- Pokharaira Location in Bihar, India
- Coordinates: 26°04′16″N 85°12′12.4″E﻿ / ﻿26.07111°N 85.203444°E
- Country: India
- State: Bihar
- District: Muzaffarpur

Languages
- • Official: Bhojpuri, Hindi
- Time zone: UTC+5:30 (IST)
- Telephone code: 06223 postal_code = 843106

= Pokharaira =

Pokharaira is a village in Muzaffarpur, Muzaffarpur, in the Indian state of Bihar.

== Population ==
In 2001, the population was 10,865. It is estimated that 97% are Hindu and 3% Muslim.

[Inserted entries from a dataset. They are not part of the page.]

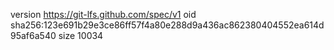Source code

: version https://git-lfs.github.com/spec/v1
oid sha256:123e691b29e3ce86ff57f4a80e288d9a436ac862380404552ea614d95af6a540
size 10034

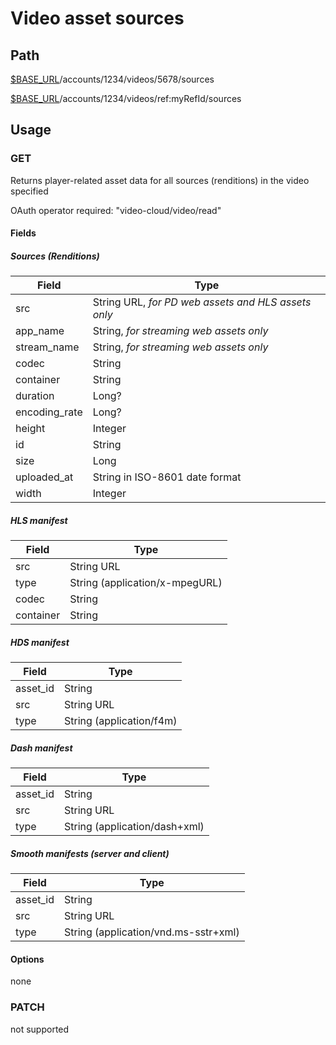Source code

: # Video asset sources

## Path
[$BASE_URL](README.md)/accounts/1234/videos/5678/sources

[$BASE_URL](README.md)/accounts/1234/videos/ref:myRefId/sources

## Usage
### GET
Returns player-related asset data for all sources (renditions) in the video specified

OAuth operator required: "video-cloud/video/read"

#### Fields
##### Sources (Renditions)
| Field | Type |
| --- | --- |
| src | String URL, *for PD web assets and HLS assets only* |
| app_name | String, *for streaming web assets only* |
| stream_name | String, *for streaming web assets only* |
| codec | String |
| container | String |
| duration | Long? |
| encoding_rate | Long? |
| height | Integer |
| id | String |
| size | Long |
| uploaded_at | String in ISO-8601 date format |
| width | Integer |

##### HLS manifest
| Field | Type |
| --- | --- |
| src | String URL |
| type | String (application/x-mpegURL) |
| codec | String |
| container | String |

##### HDS manifest
| Field | Type |
| --- | --- |
| asset_id | String |
| src | String URL |
| type | String (application/f4m) |

##### Dash manifest
| Field | Type |
| --- | --- |
| asset_id | String |
| src | String URL |
| type | String (application/dash+xml) |

##### Smooth manifests (server and client)
| Field | Type |
| --- | --- |
| asset_id | String |
| src | String URL |
| type | String (application/vnd.ms-sstr+xml) |

#### Options
none

### PATCH
not supported
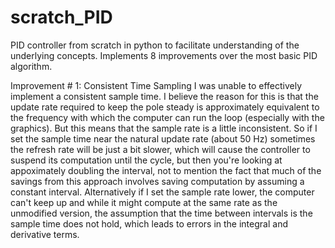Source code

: # scratch_PID
PID controller from scratch in python to facilitate understanding of the underlying concepts. Implements 8 improvements over the most basic PID algorithm. 

Improvement # 1: Consistent Time Sampling
I was unable to effectively implement a consistent sample time. I believe the reason for this is that the update rate required to keep the pole steady is approximately equivalent to the frequency with which the computer can run the loop (especially with the graphics). But this means that the sample rate is a little inconsistent. So if I set the sample time near the natural update rate (about 50 Hz) sometimes the refresh rate will be just a bit slower, which will cause the controller to suspend its computation until the cycle, but then you're looking at appoximately doubling the interval, not to mention the fact that much of the savings from this approach involves saving computation by assuming a constant interval. Alternatively if I set the sample rate lower, the computer can't keep up and while it might compute at the same rate as the unmodified version, the assumption that the time between intervals is the sample time does not hold, which leads to errors in the integral and derivative terms. 
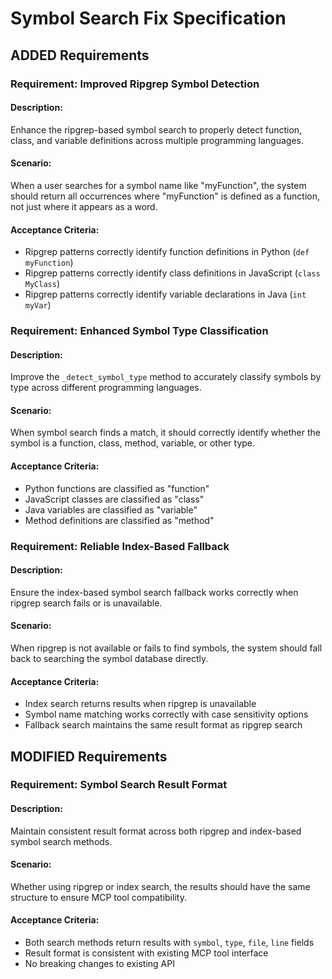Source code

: # Symbol Search Fix Specification

## ADDED Requirements

### Requirement: Improved Ripgrep Symbol Detection
#### Description:
Enhance the ripgrep-based symbol search to properly detect function, class, and variable definitions across multiple programming languages.

#### Scenario:
When a user searches for a symbol name like "myFunction", the system should return all occurrences where "myFunction" is defined as a function, not just where it appears as a word.

#### Acceptance Criteria:
- Ripgrep patterns correctly identify function definitions in Python (`def myFunction`)
- Ripgrep patterns correctly identify class definitions in JavaScript (`class MyClass`)
- Ripgrep patterns correctly identify variable declarations in Java (`int myVar`)

### Requirement: Enhanced Symbol Type Classification
#### Description:
Improve the `_detect_symbol_type` method to accurately classify symbols by type across different programming languages.

#### Scenario:
When symbol search finds a match, it should correctly identify whether the symbol is a function, class, method, variable, or other type.

#### Acceptance Criteria:
- Python functions are classified as "function"
- JavaScript classes are classified as "class"
- Java variables are classified as "variable"
- Method definitions are classified as "method"

### Requirement: Reliable Index-Based Fallback
#### Description:
Ensure the index-based symbol search fallback works correctly when ripgrep search fails or is unavailable.

#### Scenario:
When ripgrep is not available or fails to find symbols, the system should fall back to searching the symbol database directly.

#### Acceptance Criteria:
- Index search returns results when ripgrep is unavailable
- Symbol name matching works correctly with case sensitivity options
- Fallback search maintains the same result format as ripgrep search

## MODIFIED Requirements

### Requirement: Symbol Search Result Format
#### Description:
Maintain consistent result format across both ripgrep and index-based symbol search methods.

#### Scenario:
Whether using ripgrep or index search, the results should have the same structure to ensure MCP tool compatibility.

#### Acceptance Criteria:
- Both search methods return results with `symbol`, `type`, `file`, `line` fields
- Result format is consistent with existing MCP tool interface
- No breaking changes to existing API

The literacy rate is 64%, including 38.94% female and 66.51% male.

== Climate ==
The climate is semi-tropical monsoon. The months of May to June are hot and December to January are cold.

== Crops ==
The village has many Litchi and Mango plantations.

== Utilities ==
Electricity and potable water are available from private firms and mostly hand pumps.

== Places of interest ==
Visitors explore Narsingh Sthan and the Kanu temple of Palwaiya Dham and mine block.

== Transport ==
There is no public transportation in the village.

== Education ==
The state operates a teacher training School. The government operates RPS Government 10+2 School, three primary schools and two middle schools.

== Health Centre ==
A primary health center and hospital are there.